(Information supplied Opens)

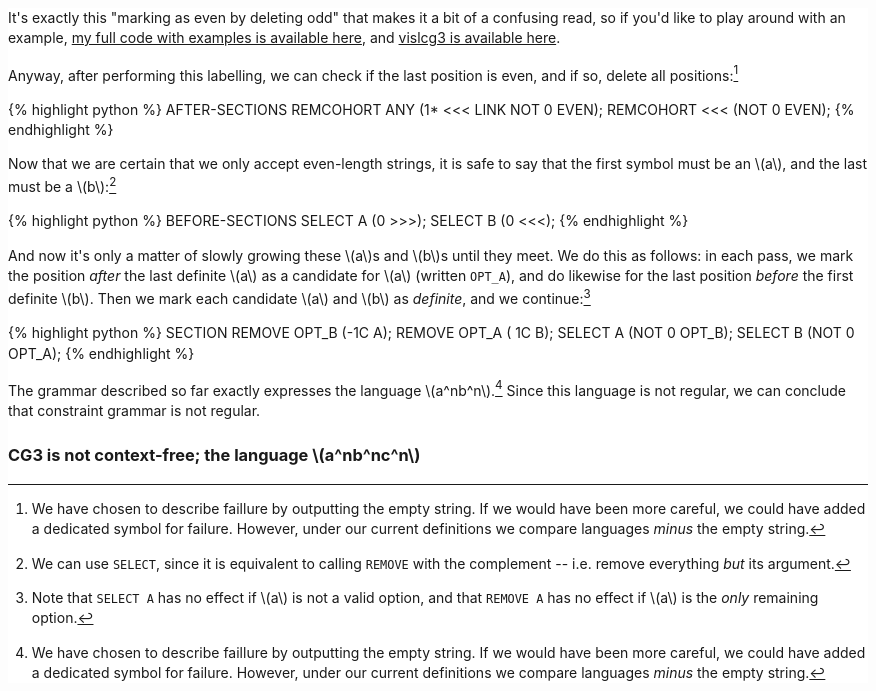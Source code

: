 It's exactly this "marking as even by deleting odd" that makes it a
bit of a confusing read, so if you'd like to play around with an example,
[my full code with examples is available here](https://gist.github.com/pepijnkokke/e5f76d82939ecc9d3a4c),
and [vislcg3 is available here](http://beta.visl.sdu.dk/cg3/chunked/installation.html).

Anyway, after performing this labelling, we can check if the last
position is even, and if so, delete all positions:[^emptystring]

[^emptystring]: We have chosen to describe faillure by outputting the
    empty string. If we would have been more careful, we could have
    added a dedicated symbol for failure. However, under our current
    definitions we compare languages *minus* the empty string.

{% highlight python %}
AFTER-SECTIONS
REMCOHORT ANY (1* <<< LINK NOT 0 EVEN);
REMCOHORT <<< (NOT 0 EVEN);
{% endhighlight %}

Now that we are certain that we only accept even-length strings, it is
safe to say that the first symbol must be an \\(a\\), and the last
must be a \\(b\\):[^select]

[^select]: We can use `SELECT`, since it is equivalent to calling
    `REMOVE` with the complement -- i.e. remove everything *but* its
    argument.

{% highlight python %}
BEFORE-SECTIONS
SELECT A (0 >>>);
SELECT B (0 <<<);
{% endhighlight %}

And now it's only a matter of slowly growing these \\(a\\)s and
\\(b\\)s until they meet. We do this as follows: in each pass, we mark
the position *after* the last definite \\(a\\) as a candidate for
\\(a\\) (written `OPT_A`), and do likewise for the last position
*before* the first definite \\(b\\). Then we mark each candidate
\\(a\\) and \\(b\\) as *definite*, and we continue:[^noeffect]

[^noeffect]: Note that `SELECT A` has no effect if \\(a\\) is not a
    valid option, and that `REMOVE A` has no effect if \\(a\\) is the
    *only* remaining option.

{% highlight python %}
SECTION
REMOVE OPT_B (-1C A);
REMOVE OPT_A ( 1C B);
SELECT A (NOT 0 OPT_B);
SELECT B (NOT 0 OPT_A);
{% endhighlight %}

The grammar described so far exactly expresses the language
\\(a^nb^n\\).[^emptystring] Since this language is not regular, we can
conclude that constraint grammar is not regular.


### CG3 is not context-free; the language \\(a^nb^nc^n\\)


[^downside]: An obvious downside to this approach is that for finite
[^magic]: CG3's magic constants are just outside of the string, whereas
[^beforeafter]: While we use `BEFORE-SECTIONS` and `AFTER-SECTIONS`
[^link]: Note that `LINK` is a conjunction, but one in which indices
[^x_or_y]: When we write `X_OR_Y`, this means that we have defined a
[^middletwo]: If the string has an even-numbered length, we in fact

(Information supplied Closes)

> _Directions_
Please give again the entries word for word, starting at the first line and ending with the line that contains "Now that we"; include both of those lines but none of the pictures.

> _Exercise output_
Source code

: It's exactly this "marking as even by deleting odd" that makes it a
bit of a confusing read, so if you'd like to play around with an example,
[my full code with examples is available here](https://gist.github.com/pepijnkokke/e5f76d82939ecc9d3a4c),
and [vislcg3 is available here](http://beta.visl.sdu.dk/cg3/chunked/installation.html).

Anyway, after performing this labelling, we can check if the last
position is even, and if so, delete all positions:[^emptystring]

[^emptystring]: We have chosen to describe faillure by outputting the
    empty string. If we would have been more careful, we could have
    added a dedicated symbol for failure. However, under our current
    definitions we compare languages *minus* the empty string.

{% highlight python %}
AFTER-SECTIONS
REMCOHORT ANY (1* <<< LINK NOT 0 EVEN);
REMCOHORT <<< (NOT 0 EVEN);
{% endhighlight %}

Now that we are certain that we only accept even-length strings, it is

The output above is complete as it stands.